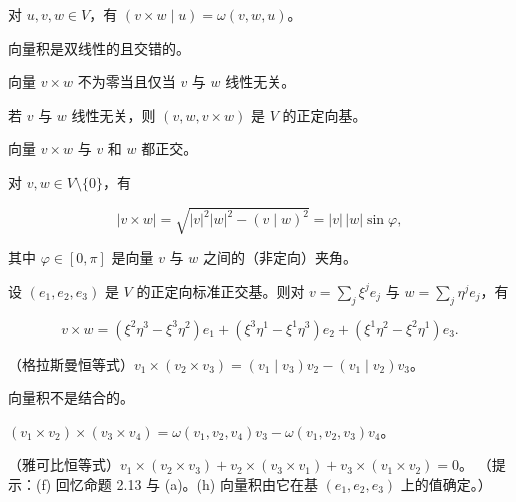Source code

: \begin{exercises}
\begin{items}
对 $ u,v,w \in V $，有 $ (v\times w\mid u) = \omega(v,w,u) $。

\item

向量积是双线性的且交错的。

\item

向量 $ v\times w $ 不为零当且仅当 $ v $ 与 $ w $ 线性无关。

\item

若 $ v $ 与 $ w $ 线性无关，则 $ (v,w,v\times w) $ 是 $ V $ 的正定向基。

\item

向量 $ v\times w $ 与 $ v $ 和 $ w $ 都正交。

\item

对 $ v,w \in V\setminus\{0\} $，有

\[
|v\times w| = \sqrt{|v|^{2}|w|^{2} - (v\mid w)^{2}} = |v|\,|w|\sin\varphi,
\]

其中 $ \varphi \in [0,\pi] $ 是向量 $ v $ 与 $ w $ 之间的（非定向）夹角。

\item

设 $ (e_{1},e_{2},e_{3}) $ 是 $ V $ 的正定向标准正交基。则对 $ v = \sum_{j}\xi^{j}e_{j} $ 与 $ w = \sum_{j}\eta^{j}e_{j} $，有

\[
v\times w = (\xi^{2}\eta^{3} - \xi^{3}\eta^{2})e_{1} + (\xi^{3}\eta^{1} - \xi^{1}\eta^{3})e_{2} + (\xi^{1}\eta^{2} - \xi^{2}\eta^{1})e_{3}.
\]
\item

（格拉斯曼恒等式）$ v_{1}\times(v_{2}\times v_{3}) = (v_{1}\mid v_{3})v_{2} - (v_{1}\mid v_{2})v_{3} $。

\item

向量积不是结合的。

\item

$ (v_{1}\times v_{2})\times(v_{3}\times v_{4}) = \omega(v_{1},v_{2},v_{4})v_{3} - \omega(v_{1},v_{2},v_{3})v_{4} $。

\item

（雅可比恒等式）$ v_{1}\times(v_{2}\times v_{3}) + v_{2}\times(v_{3}\times v_{1}) + v_{3}\times(v_{1}\times v_{2}) = 0 $。
（提示：(f) 回忆命题 2.13 与 (a)。(h) 向量积由它在基 $ (e_{1},e_{2},e_{3}) $ 上的值确定。）

\end{items}


\end{exercises}
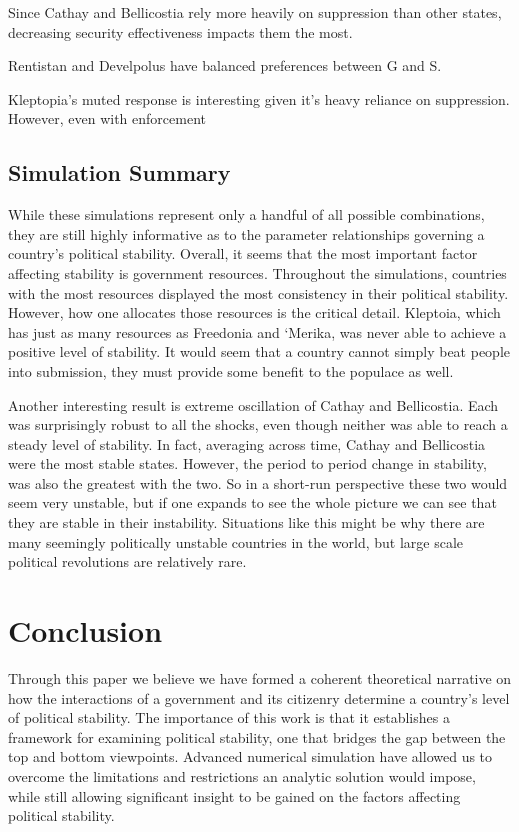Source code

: \documentclass[12pt]{article}
\begin{document}
\begin{spacing}{1.5}
Since Cathay and Bellicostia rely more heavily on suppression than other states, decreasing security effectiveness impacts them the most.    



Rentistan and Develpolus have balanced preferences between G and S. 

Kleptopia's muted response is interesting given it's heavy reliance on suppression. However, even with enforcement  





\subsection{Simulation Summary} 

While these simulations represent only a handful of all possible combinations, they are still highly informative as to the parameter relationships governing a country's political stability. Overall, it seems that the most important factor affecting stability is government resources. Throughout the simulations, countries with the most resources displayed the most consistency in their political stability. However, how one allocates those resources is the critical detail. Kleptoia, which has just as many resources as Freedonia and `Merika, was never able to achieve a positive level of stability. It would seem that a country cannot simply beat people into submission, they must provide some benefit to the populace as well. 

Another interesting result is extreme oscillation of Cathay and Bellicostia. Each was surprisingly robust to all the shocks, even though neither was able to reach a steady level of stability. In fact, averaging across time, Cathay and Bellicostia were the most stable states. However, the period to period change in stability, was also the greatest with the two. So in a short-run perspective these two would seem very unstable, but if one expands to see the whole picture we can see that they are stable in their instability. Situations like this might be why there are many seemingly politically unstable countries in the world, but large scale political revolutions are relatively rare.   

\section{Conclusion}

Through this paper we believe we have formed a coherent theoretical narrative on how the interactions of a government and its citizenry determine a country's level of political stability. The importance of this work is that it establishes a framework for examining political stability, one that bridges the gap between the top and bottom viewpoints. Advanced numerical simulation have allowed us to overcome the limitations and restrictions an analytic solution would impose, while still allowing significant insight to be gained on the factors affecting political stability. 
 

\end{spacing}
\end{document}
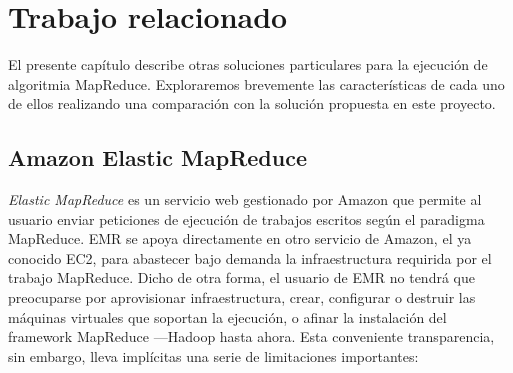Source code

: \chapter{Trabajo relacionado}\label{cap:conclusiones}
\noindent El presente cap\'itulo describe otras soluciones particulares para la ejecuci\'on de algoritmia MapReduce. Exploraremos brevemente las caracter\'isticas de cada uno de ellos realizando una comparaci\'on con la soluci\'on propuesta en este proyecto.


\section{Amazon Elastic MapReduce}\label{sec:emc}
\noindent \emph{Elastic MapReduce} \cite{aws} es un servicio web gestionado por Amazon que permite al usuario enviar peticiones de ejecuci\'on de trabajos escritos seg\'un el paradigma MapReduce. EMR se apoya directamente en otro servicio de Amazon, el ya conocido EC2, para abastecer bajo demanda la infraestructura requirida por el trabajo MapReduce.
Dicho de otra forma, el usuario de EMR no tendr\'a que preocuparse por aprovisionar infraestructura, crear, con\-fi\-gu\-rar o destruir las m\'aquinas virtuales que soportan la ejecuci\'on, o afinar la instalaci\'on del framework MapReduce ---Hadoop hasta ahora. Esta conveniente transparencia, sin embargo, lleva impl\'icitas una serie de limitaciones importantes:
--- --- ---
■ Problem to solve ■
What are the lines above that hold the string "interesting"? Copy them.

■ Result of this task ■
Kleptopia's muted response is interesting given it's heavy reliance on suppression. However, even with enforcement  
Another interesting result is extreme oscillation of Cathay and Bellicostia. Each was surprisingly robust to all the shocks, even though neither was able to reach a steady level of stability. In fact, averaging across time, Cathay and Bellicostia were the most stable states. However, the period to period change in stability, was also the greatest with the two. So in a short-run perspective these two would seem very unstable, but if one expands to see the whole picture we can see that they are stable in their instability. Situations like this might be why there are many seemingly politically unstable countries in the world, but large scale political revolutions are relatively rare.   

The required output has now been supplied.